A timer is a sequential circuit that counts by increasing or decreasing a register. It resets and generates a event, often used as an interrupt, when said register exceeds or falls behind a predefined value.

We can then use said event to control an output channel (for example a pin as an alternate function).

So there are 3 functions we want in our timer module:

• Setup/configure timer
• Start timer
• Setup/configure output channel

Setup Timer

A STM32F4 as a lot of timer with different possibilities. For illustration purpose we will only use Timer 1 and 2, because they are the most potent one.

The most important parameters for a timer are the prescaler and the period.

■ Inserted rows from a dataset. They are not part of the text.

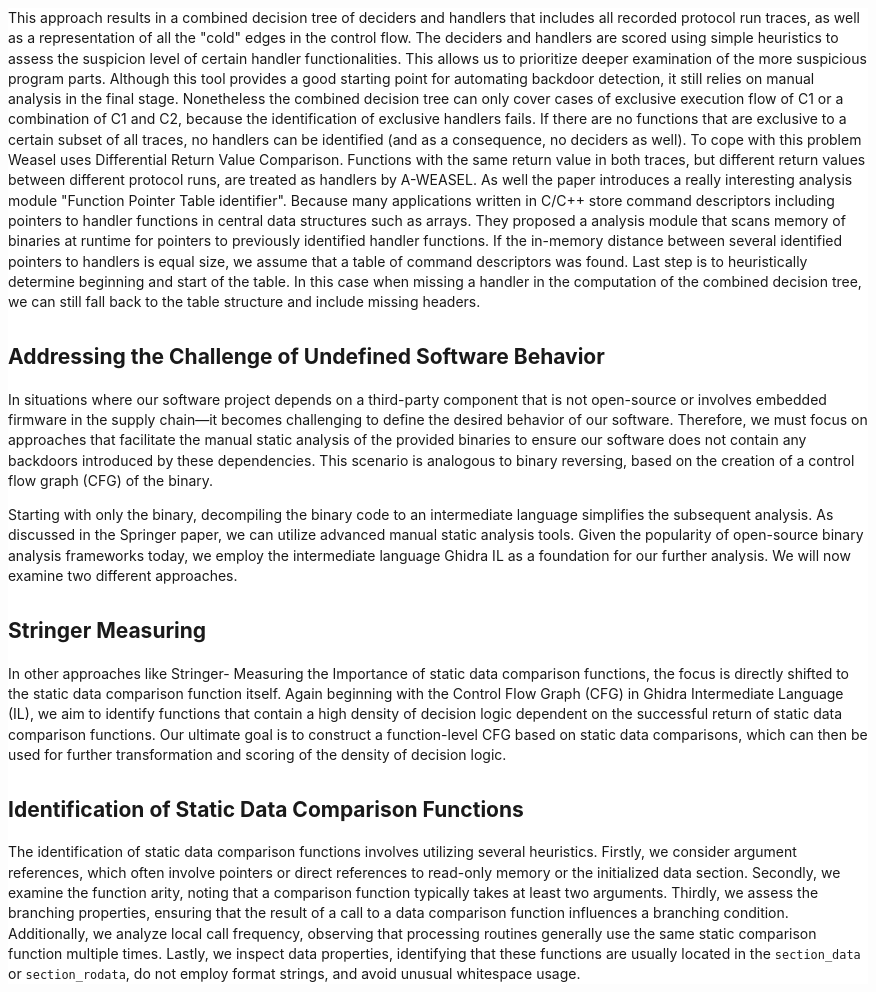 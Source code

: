 
This approach results in a combined decision tree of deciders and handlers that includes all recorded protocol run traces, as well as a representation of all the "cold" edges in the control flow. The deciders and handlers are scored using simple heuristics to assess the suspicion level of certain handler functionalities. This allows us to prioritize deeper examination of the more suspicious program parts. Although this tool provides a good starting point for automating backdoor detection, it still relies on manual analysis in the final stage. 
Nonetheless the combined decision tree can only cover cases of exclusive execution flow of C1 or a combination of C1 and C2, because the identification of exclusive handlers fails. If there are no functions that are exclusive to a certain subset of all traces, no handlers can be identified (and as a consequence, no deciders as well). To cope with this problem Weasel uses Differential Return Value Comparison. Functions with the same return value in both traces, but different return values between different protocol runs, are treated as handlers by A-WEASEL. 
As well the paper introduces a really interesting analysis module "Function Pointer Table identifier". Because many applications written in C/C++  store command descriptors including pointers to handler functions in central data structures such as arrays. They proposed a analysis module that scans memory of binaries at runtime for pointers to previously identified handler functions. If the in-memory distance between several identified pointers to handlers is equal size, we assume that a table of command descriptors was found. Last step is to heuristically determine beginning and start of the table. In this case when missing a handler in the computation of the combined decision tree, we can still fall back to the table structure and include missing headers.
## Addressing the Challenge of Undefined Software Behavior

In situations where our software project depends on a third-party component that is not open-source or involves embedded firmware in the supply chain—it becomes challenging to define the desired behavior of our software. Therefore, we must focus on approaches that facilitate the manual static analysis of the provided binaries to ensure our software does not contain any backdoors introduced by these dependencies. This scenario is analogous to binary reversing, based on the creation of a control flow graph (CFG) of the binary.

Starting with only the binary, decompiling the binary code to an intermediate language simplifies the subsequent analysis. As discussed in the Springer paper, we can utilize advanced manual static analysis tools. Given the popularity of open-source binary analysis frameworks today, we employ the intermediate language Ghidra IL as a foundation for our further analysis. We will now examine two different approaches.


## Stringer Measuring
In other approaches like Stringer- Measuring the Importance of static data comparison functions, the focus is directly shifted to the static data comparison function itself. Again beginning with the Control Flow Graph (CFG) in Ghidra Intermediate Language (IL), we aim to identify functions that contain a high density of decision logic dependent on the successful return of static data comparison functions. Our ultimate goal is to construct a function-level CFG based on static data comparisons, which can then be used for further transformation and scoring of the density of decision logic.


## Identification of Static Data Comparison Functions

The identification of static data comparison functions involves utilizing several heuristics. Firstly, we consider argument references, which often involve pointers or direct references to read-only memory or the initialized data section. Secondly, we examine the function arity, noting that a comparison function typically takes at least two arguments. Thirdly, we assess the branching properties, ensuring that the result of a call to a data comparison function influences a branching condition. Additionally, we analyze local call frequency, observing that processing routines generally use the same static comparison function multiple times. Lastly, we inspect data properties, identifying that these functions are usually located in the `section_data` or `section_rodata`, do not employ format strings, and avoid unusual whitespace usage.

• The prescaler transforms the clock frequency to a lower frequency easier to apprehend for the user. Most of the time we for example divide the clock to make a 1 us tick
• The period is then the temporal distance between two equal values

1. As the timer is also a peripheral we need to enable the clock
2. Choose a mode for the Timer (it will not be explained in details as it is in most case not changed from example 2)
3. For advanced Timer, you need to allow breaks
4. Set the prescaler
5. Choose the starting value
6. Enable preload
7. Choose if the timer should run continuously
8. Set the period

Start Timer

After the setup we need to start the timer.

1. Generate a update event
2. Enable counter

Setup Output Channel

A given Timer as most of the time multiple possible output channels. Therefore it is important in the choice of the timer to check the timer, but the output channel too.

The most important parameters for the output channel are its purpose ( mode ) and its value

• The mode are defined use in the μC as PWM (see timer_set_oc_mode in libopencm3 documentation)
• The value defines the value of the timer on which the event takes place

We first have to setup the GPIO in alternate_function mode

1. See GPIO for the 4 needed steps

   It is important to check the AF number for your chosen timer

After the GPIO is fully setup we can setup the output channel

2. Disable the output channel to not generate unforeseen event

3. Choose the mode for your output channel

4. Enable preload

5. Choose the value

6. Enable the output channel

Example 2: Generate a PWM signal with a given pulse width on pin

We will use clock, gpio and timer, if you run in an issue or want to debug the code further see Debug with uart

Example is already done on master branch. On your local branch you can delete lowlevel/timer.c, lowlevel/pwm.c, lowlevel/include/pwm.h. You can also use gpio from the previous example rm lowlevel/timer.c lowlevel/pwm.c lowlevel/include/pwm.h

You also need to empty the mainTest.c file. Please replace the content to:

#include "clock.h"
#include "uart.h"
#include "led.h"
#include "pwm.h"

int main() {
    //setup
    clock_setup();

    //Your code here    
    
}

1. Let's setup the clock in main

   clock_setup()

2. Create or Edit timer.c

   touch lowlevel/timer.c

3. For Timer we first need a setup function _timer_setup

   Reminder: include your header in .c file and copy prototypes

   in timer.c in _timer_setup:

   1. Parameters are rcc_clken, timer_peripheral, prescaler, period

   2. Clock enable is done via rcc_periph_clock_enable

      rcc_periph_clock_enable(rcc_clken)

   3. Set timer mode via timer_set_mode

      timer_set_mode(timer_peripheral, TIM_CR1_CKD_CK_INT, TIM_CR1_CMS_EDGE, TIM_CR1_DIR_UP)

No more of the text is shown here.